Collected data
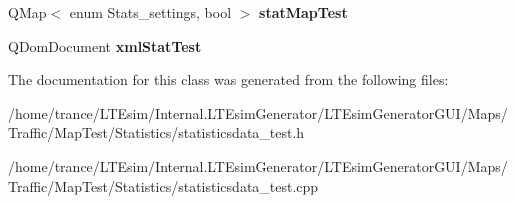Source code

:\begin{DoxyCompactItemize}
\item 
Q\+Map$<$ enum Stats\+\_\+settings, bool $>$ {\bfseries stat\+Map\+Test}\hypertarget{class_statistics_data___test_aef89438266092fe3de2cf8f44becd3d6}{}\label{class_statistics_data___test_aef89438266092fe3de2cf8f44becd3d6}

\item 
Q\+Dom\+Document {\bfseries xml\+Stat\+Test}\hypertarget{class_statistics_data___test_aa7270aa0b0e2051c7a4e23bfe2941e2d}{}\label{class_statistics_data___test_aa7270aa0b0e2051c7a4e23bfe2941e2d}

\end{DoxyCompactItemize}


The documentation for this class was generated from the following files\+:\begin{DoxyCompactItemize}
\item 
/home/trance/\+L\+T\+Esim/\+Internal.\+L\+T\+Esim\+Generator/\+L\+T\+Esim\+Generator\+G\+U\+I/\+Maps/\+Traffic/\+Map\+Test/\+Statistics/statisticsdata\+\_\+test.\+h\item 
/home/trance/\+L\+T\+Esim/\+Internal.\+L\+T\+Esim\+Generator/\+L\+T\+Esim\+Generator\+G\+U\+I/\+Maps/\+Traffic/\+Map\+Test/\+Statistics/statisticsdata\+\_\+test.\+cpp\end{DoxyCompactItemize}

- **ASSIGNED TASK**
Wherever a line in the data above holds "home", copy that line.

- **SOLUTION TO THIS PROBLEM**
/home/trance/\+L\+T\+Esim/\+Internal.\+L\+T\+Esim\+Generator/\+L\+T\+Esim\+Generator\+G\+U\+I/\+Maps/\+Traffic/\+Map\+Test/\+Statistics/statisticsdata\+\_\+test.\+h\item 
/home/trance/\+L\+T\+Esim/\+Internal.\+L\+T\+Esim\+Generator/\+L\+T\+Esim\+Generator\+G\+U\+I/\+Maps/\+Traffic/\+Map\+Test/\+Statistics/statisticsdata\+\_\+test.\+cpp\end{DoxyCompactItemize}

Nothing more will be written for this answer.